[DATA UNDER STUDY — start]

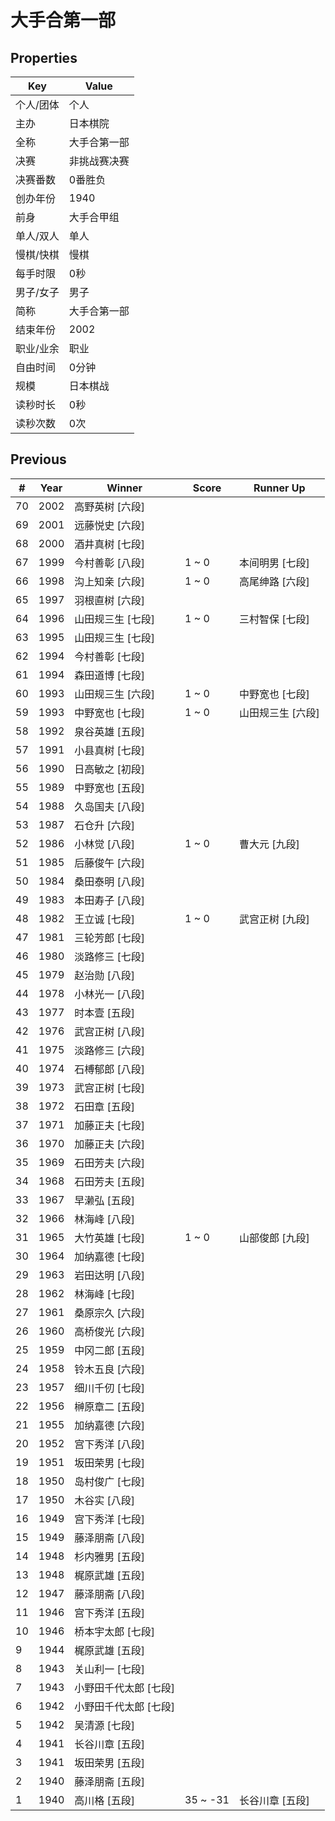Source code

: # 大手合第一部

## Properties

| Key | Value |
| --- | ----- |
| 个人/团体 | 个人 |
| 主办 | 日本棋院 |
| 全称 | 大手合第一部 |
| 决赛 | 非挑战赛决赛 |
| 决赛番数 | 0番胜负 |
| 创办年份 | 1940 |
| 前身 | 大手合甲组 |
| 单人/双人 | 单人 |
| 慢棋/快棋 | 慢棋 |
| 每手时限 | 0秒 |
| 男子/女子 | 男子 |
| 简称 | 大手合第一部 |
| 结束年份 | 2002 |
| 职业/业余 | 职业 |
| 自由时间 | 0分钟 |
| 规模 | 日本棋战 |
| 读秒时长 | 0秒 |
| 读秒次数 | 0次 |

## Previous

| # | Year | Winner | Score | Runner Up |
| --- | --- | --- | --- | --- |
| 70 | 2002 | 高野英树 [六段] |  |  |
| 69 | 2001 | 远藤悦史 [六段] |  |  |
| 68 | 2000 | 酒井真树 [七段] |  |  |
| 67 | 1999 | 今村善彰 [八段] | 1 ~ 0 | 本间明男 [七段] |
| 66 | 1998 | 沟上知亲 [六段] | 1 ~ 0 | 高尾绅路 [六段] |
| 65 | 1997 | 羽根直树 [六段] |  |  |
| 64 | 1996 | 山田规三生 [七段] | 1 ~ 0 | 三村智保 [七段] |
| 63 | 1995 | 山田规三生 [七段] |  |  |
| 62 | 1994 | 今村善彰 [七段] |  |  |
| 61 | 1994 | 森田道博 [七段] |  |  |
| 60 | 1993 | 山田规三生 [六段] | 1 ~ 0 | 中野宽也 [七段] |
| 59 | 1993 | 中野宽也 [七段] | 1 ~ 0 | 山田规三生 [六段] |
| 58 | 1992 | 泉谷英雄 [五段] |  |  |
| 57 | 1991 | 小县真树 [七段] |  |  |
| 56 | 1990 | 日高敏之 [初段] |  |  |
| 55 | 1989 | 中野宽也 [五段] |  |  |
| 54 | 1988 | 久岛国夫 [八段] |  |  |
| 53 | 1987 | 石仓升 [六段] |  |  |
| 52 | 1986 | 小林觉 [八段] | 1 ~ 0 | 曹大元 [九段] |
| 51 | 1985 | 后藤俊午 [六段] |  |  |
| 50 | 1984 | 桑田泰明 [八段] |  |  |
| 49 | 1983 | 本田寿子 [八段] |  |  |
| 48 | 1982 | 王立诚 [七段] | 1 ~ 0 | 武宫正树 [九段] |
| 47 | 1981 | 三轮芳郎 [七段] |  |  |
| 46 | 1980 | 淡路修三 [七段] |  |  |
| 45 | 1979 | 赵治勋 [八段] |  |  |
| 44 | 1978 | 小林光一 [八段] |  |  |
| 43 | 1977 | 时本壹 [五段] |  |  |
| 42 | 1976 | 武宫正树 [八段] |  |  |
| 41 | 1975 | 淡路修三 [六段] |  |  |
| 40 | 1974 | 石榑郁郎 [八段] |  |  |
| 39 | 1973 | 武宫正树 [七段] |  |  |
| 38 | 1972 | 石田章 [五段] |  |  |
| 37 | 1971 | 加藤正夫 [七段] |  |  |
| 36 | 1970 | 加藤正夫 [六段] |  |  |
| 35 | 1969 | 石田芳夫 [六段] |  |  |
| 34 | 1968 | 石田芳夫 [五段] |  |  |
| 33 | 1967 | 早濑弘 [五段] |  |  |
| 32 | 1966 | 林海峰 [八段] |  |  |
| 31 | 1965 | 大竹英雄 [七段] | 1 ~ 0 | 山部俊郎 [九段] |
| 30 | 1964 | 加纳嘉德 [七段] |  |  |
| 29 | 1963 | 岩田达明 [八段] |  |  |
| 28 | 1962 | 林海峰 [七段] |  |  |
| 27 | 1961 | 桑原宗久 [六段] |  |  |
| 26 | 1960 | 高桥俊光 [六段] |  |  |
| 25 | 1959 | 中冈二郎 [五段] |  |  |
| 24 | 1958 | 铃木五良 [六段] |  |  |
| 23 | 1957 | 细川千仞 [七段] |  |  |
| 22 | 1956 | 榊原章二 [五段] |  |  |
| 21 | 1955 | 加纳嘉德 [六段] |  |  |
| 20 | 1952 | 宫下秀洋 [八段] |  |  |
| 19 | 1951 | 坂田荣男 [七段] |  |  |
| 18 | 1950 | 岛村俊广 [七段] |  |  |
| 17 | 1950 | 木谷实 [八段] |  |  |
| 16 | 1949 | 宫下秀洋 [七段] |  |  |
| 15 | 1949 | 藤泽朋斋 [八段] |  |  |
| 14 | 1948 | 杉内雅男 [五段] |  |  |
| 13 | 1948 | 梶原武雄 [五段] |  |  |
| 12 | 1947 | 藤泽朋斋 [八段] |  |  |
| 11 | 1946 | 宫下秀洋 [五段] |  |  |
| 10 | 1946 | 桥本宇太郎 [七段] |  |  |
| 9 | 1944 | 梶原武雄 [五段] |  |  |
| 8 | 1943 | 关山利一 [七段] |  |  |
| 7 | 1943 | 小野田千代太郎 [七段] |  |  |
| 6 | 1942 | 小野田千代太郎 [七段] |  |  |
| 5 | 1942 | 吴清源 [七段] |  |  |
| 4 | 1941 | 长谷川章 [五段] |  |  |
| 3 | 1941 | 坂田荣男 [五段] |  |  |
| 2 | 1940 | 藤泽朋斋 [五段] |  |  |
| 1 | 1940 | 高川格 [五段] | 35 ~ -31 | 长谷川章 [五段] |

[DATA UNDER STUDY — finish]

**EXERCISE BRIEF:** Write out exactly the lines above, from the very first through the line containing "1973 | 武宫正树", both kept, with the pictures removed.

**RESPONSE:**
Source code

: # 大手合第一部

## Properties

| Key | Value |
| --- | ----- |
| 个人/团体 | 个人 |
| 主办 | 日本棋院 |
| 全称 | 大手合第一部 |
| 决赛 | 非挑战赛决赛 |
| 决赛番数 | 0番胜负 |
| 创办年份 | 1940 |
| 前身 | 大手合甲组 |
| 单人/双人 | 单人 |
| 慢棋/快棋 | 慢棋 |
| 每手时限 | 0秒 |
| 男子/女子 | 男子 |
| 简称 | 大手合第一部 |
| 结束年份 | 2002 |
| 职业/业余 | 职业 |
| 自由时间 | 0分钟 |
| 规模 | 日本棋战 |
| 读秒时长 | 0秒 |
| 读秒次数 | 0次 |

## Previous

| # | Year | Winner | Score | Runner Up |
| --- | --- | --- | --- | --- |
| 70 | 2002 | 高野英树 [六段] |  |  |
| 69 | 2001 | 远藤悦史 [六段] |  |  |
| 68 | 2000 | 酒井真树 [七段] |  |  |
| 67 | 1999 | 今村善彰 [八段] | 1 ~ 0 | 本间明男 [七段] |
| 66 | 1998 | 沟上知亲 [六段] | 1 ~ 0 | 高尾绅路 [六段] |
| 65 | 1997 | 羽根直树 [六段] |  |  |
| 64 | 1996 | 山田规三生 [七段] | 1 ~ 0 | 三村智保 [七段] |
| 63 | 1995 | 山田规三生 [七段] |  |  |
| 62 | 1994 | 今村善彰 [七段] |  |  |
| 61 | 1994 | 森田道博 [七段] |  |  |
| 60 | 1993 | 山田规三生 [六段] | 1 ~ 0 | 中野宽也 [七段] |
| 59 | 1993 | 中野宽也 [七段] | 1 ~ 0 | 山田规三生 [六段] |
| 58 | 1992 | 泉谷英雄 [五段] |  |  |
| 57 | 1991 | 小县真树 [七段] |  |  |
| 56 | 1990 | 日高敏之 [初段] |  |  |
| 55 | 1989 | 中野宽也 [五段] |  |  |
| 54 | 1988 | 久岛国夫 [八段] |  |  |
| 53 | 1987 | 石仓升 [六段] |  |  |
| 52 | 1986 | 小林觉 [八段] | 1 ~ 0 | 曹大元 [九段] |
| 51 | 1985 | 后藤俊午 [六段] |  |  |
| 50 | 1984 | 桑田泰明 [八段] |  |  |
| 49 | 1983 | 本田寿子 [八段] |  |  |
| 48 | 1982 | 王立诚 [七段] | 1 ~ 0 | 武宫正树 [九段] |
| 47 | 1981 | 三轮芳郎 [七段] |  |  |
| 46 | 1980 | 淡路修三 [七段] |  |  |
| 45 | 1979 | 赵治勋 [八段] |  |  |
| 44 | 1978 | 小林光一 [八段] |  |  |
| 43 | 1977 | 时本壹 [五段] |  |  |
| 42 | 1976 | 武宫正树 [八段] |  |  |
| 41 | 1975 | 淡路修三 [六段] |  |  |
| 40 | 1974 | 石榑郁郎 [八段] |  |  |
| 39 | 1973 | 武宫正树 [七段] |  |  |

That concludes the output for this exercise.